Saturday, August 28, 2004


I have recently posted a new article entitled: SYRIA AND THE 1948 WAR IN PALESTINE on my website. I hope readers, should there be some, will use this post to comment on it, correct errors of fact or opinion, and add their own insites.

A shorter version of this article was first published as: “Syria in the 1948 Palestine War: Fighting King Abdullah’s Greater Syria Plan,” in Eugene Rogan and Avi Shlaim, eds., Rewriting the Palestine War: 1948 and the History of the Arab-Israeli Conflict, Cambridge U.P., 2001, which has also been translated and published into French and Arabic (The pirated Rose al-Yusef translation was horrid but understandable.)

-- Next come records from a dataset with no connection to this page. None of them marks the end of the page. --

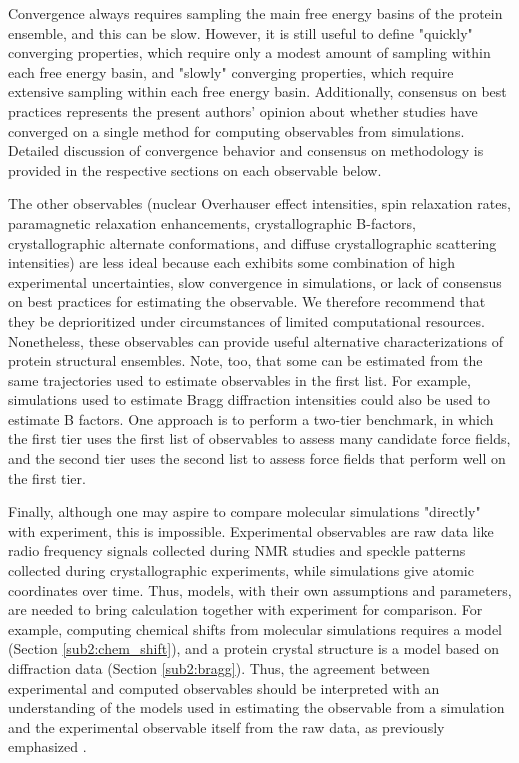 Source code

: \documentclass[9pt,review,pubversion]{livecoms}
\begin{document}
Convergence always requires sampling the main free energy basins of the protein ensemble, and this can be slow. However, it is still useful to define "quickly" converging properties, which require only a modest amount of sampling within each free energy basin, and "slowly" converging properties, which require extensive sampling within each free energy basin.
Additionally, consensus on best practices represents the present authors' opinion about whether studies have converged on a single method for computing observables from simulations.
Detailed discussion of convergence behavior and consensus on methodology is provided in the respective sections on each observable below.

The other observables (nuclear Overhauser effect intensities, spin relaxation rates, paramagnetic relaxation enhancements, crystallographic B-factors, crystallographic alternate conformations, and diffuse crystallographic scattering intensities) are less ideal because each exhibits some combination of high experimental uncertainties, slow convergence in simulations, or lack of consensus on best practices for estimating the observable.
We therefore recommend that they be deprioritized under circumstances of limited computational resources.
Nonetheless, these observables can provide useful alternative characterizations of protein structural ensembles.
Note, too, that some can be estimated from the same trajectories used to estimate observables in the first list.
For example, simulations used to estimate Bragg diffraction intensities could also be used to estimate B factors.
One approach is to perform a two-tier benchmark, in which the first tier uses the first list of observables to assess many candidate force fields, and the second tier uses the second list to assess force fields that perform well on the first tier.

Finally, although one may aspire to compare molecular simulations "directly" with experiment, this is impossible.
Experimental observables are raw data like radio frequency signals collected during NMR studies and speckle patterns collected during crystallographic experiments, while simulations give atomic coordinates over time.
Thus, models, with their own assumptions and parameters, are needed to bring calculation together with experiment for comparison.
For example, computing chemical shifts from molecular simulations requires a model (Section \ref{sub2:chem_shift}), and a protein crystal structure is a model based on diffraction data (Section \ref{sub2:bragg}).
Thus, the agreement between experimental and computed observables should be interpreted with an understanding of the models used in estimating the observable from a simulation and the experimental observable itself from the raw data, as previously emphasized \cite{van_gunsteren_deriving_2016,van_gunsteren_validation_2018}.
\end{document}
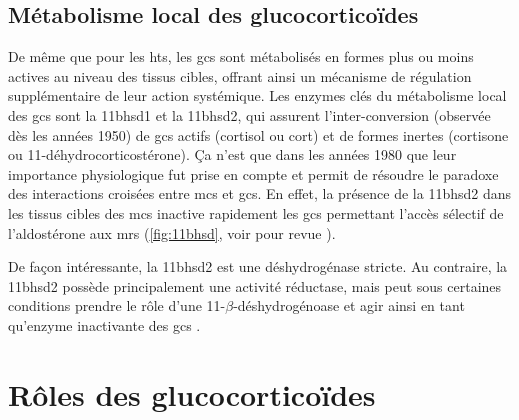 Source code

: \documentclass[../main.tex]{subfiles}
\begin{document}

	\subsection{Métabolisme local des glucocorticoïdes}\label{subsec:local-gc-metabo}

		De même que pour les \glspl{ht}, les \glspl{gc} sont métabolisés en formes plus ou moins actives au niveau des tissus cibles, offrant ainsi un mécanisme de régulation supplémentaire de leur action systémique.
		Les enzymes clés du métabolisme local des \glspl{gc} sont la \gls{11bhsd1}  et la \gls{11bhsd2}, qui assurent l'inter-conversion (observée dès les années 1950) de \glspl{gc} actifs (cortisol ou \gls{cort}) et de formes inertes (cortisone ou 11-déhydrocorticostérone).
		Ça n'est que dans les années 1980 que leur importance physiologique fut prise en compte \citep{Edwards1988,Funder1988} et permit de résoudre le paradoxe des interactions croisées entre \glspl{mc} et \glspl{gc}.
		En effet, la présence de la \gls{11bhsd2} dans les tissus cibles des \glspl{mc} inactive rapidement les \glspl{gc} permettant l'accès sélectif de l'aldostérone aux \glspl{mr} (\autoref{fig:11bhsd}, voir pour revue \citealp{Seckl2001}).

		

		De façon intéressante, la \gls{11bhsd2} est une déshydrogénase stricte.
		Au contraire, la \gls{11bhsd2} possède principalement une activité réductase, mais peut sous certaines conditions prendre le rôle d'une 11-$\beta$-déshydrogénoase et agir ainsi en tant qu'enzyme inactivante des \glspl{gc} \citep{Phillips1989}.




\section{Rôles des glucocorticoïdes}

\end{document}
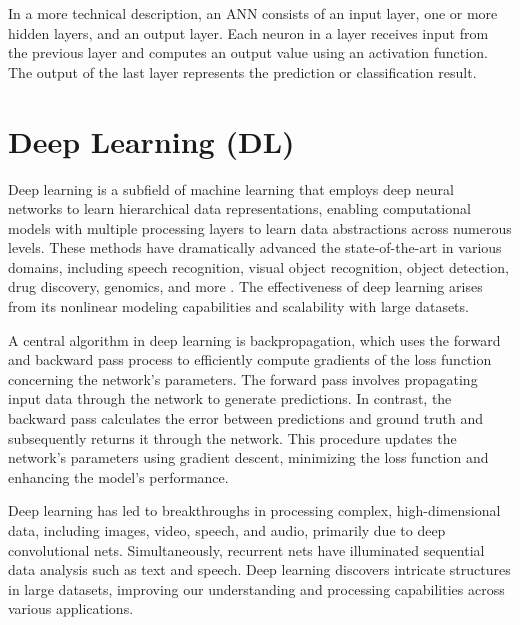 



In a more technical description, an ANN consists of an input layer, one or more hidden layers, and an output layer. Each neuron in a layer receives input from the previous layer and computes an output value using an activation function. The output of the last layer represents the prediction or classification result.





\section{Deep Learning (DL)}


Deep learning is a subfield of machine learning that employs deep neural networks to learn hierarchical data representations, enabling computational models with multiple processing layers to learn data abstractions across numerous levels. These methods have dramatically advanced the state-of-the-art in various domains, including speech recognition, visual object recognition, object detection, drug discovery, genomics, and more \cite{LeCun2015DeepLearning}. The effectiveness of deep learning arises from its nonlinear modeling capabilities and scalability with large datasets.

A central algorithm in deep learning is backpropagation, which uses the forward and backward pass process to efficiently compute gradients of the loss function concerning the network's parameters. The forward pass involves propagating input data through the network to generate predictions. In contrast, the backward pass calculates the error between predictions and ground truth and subsequently returns it through the network. This procedure updates the network's parameters using gradient descent, minimizing the loss function and enhancing the model's performance.

Deep learning has led to breakthroughs in processing complex, high-dimensional data, including images, video, speech, and audio, primarily due to deep convolutional nets. Simultaneously, recurrent nets have illuminated sequential data analysis such as text and speech. Deep learning discovers intricate structures in large datasets, improving our understanding and processing capabilities across various applications.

Shukri al-Quwwatli’s war policy during the conflict in Palestine was a disaster both for his presidency and for democracy in Syria. Indeed, the two had become intimately intertwined. In retrospect, it is easy to argue that Syria should never have pushed for war in Palestine. Had Syria not acted as the whip in the Arab League driving the others toward war, the United Nation’s partition plan might well have been carried out; and Israelis would have lived in a much smaller country. After all, who can deny that the Palestinians would have been better off had the Arab League not entered the conflict? King Abdullah was determined to work out a peaceful partition with the Jews, and the British were ready to oversee it.

Most popular accounts of the conflict give two principle reasons for why the Arabs went to war. First, the Arab people considered the partition plan to be highway robbery... Second, Arab governments believed they were stronger than the Jews and calculated that they could overwhelm the inconsequential Zionist forces and “push them into the sea.”

Although the first argument is sound, the second is myth. The Arab leaders all hoped to avoid war, which promised few benefits and many dangers. We now know that early military assessments by the Arab League and individual states of their ability to defeat Zionist forces in the impending conflict were unanimous in warning of the superiority of the Zionist military, which outnumbered the Arab forces at every stage of the war. Certainly, the Syrian leadership was painfully aware of the weakness of the Syrian army and had little or no faith in the ability of the “Arab leaders” to cooperate effectively against the Jews or win the war in Palestine.

This begs the question then of why President Quwwatli and Prime Minister Jamil Mardam were so adamant about opposing partition and pushing for war. Indeed, Syria’s role in shepherding the reluctant Egypt and Saudi Arabia toward war is little appreciated. Of all the Arab states, Syria was the most adamant about the need to go to war. Indeed, it was the first in and the last out of the war and, thus, bears much responsibility for the extent of the nakba, or disaster, that befell the Palestinians as a result. So why would Syria encourage the Arab world to go to war in Palestine even as it prepared for defeat?


At 4/11/2005 03:13:00 PM, Blogger warspite said...

Thank you posting this brilliant piece. It was indeed instructional and demonstrates the thesus so very clearly. I was particularly fascinated by the quoting of the leader of the northern Syrian backed irregulars. I would comment only that while your portrait shows they little real influence in action, on the Israeli side, there exists a body of evidence to suggest that this irregular group caused widespread fear and considerable destruction.

Your conclusions I confess I read twice. It seems to me right on target. I look forward to reading more-great job.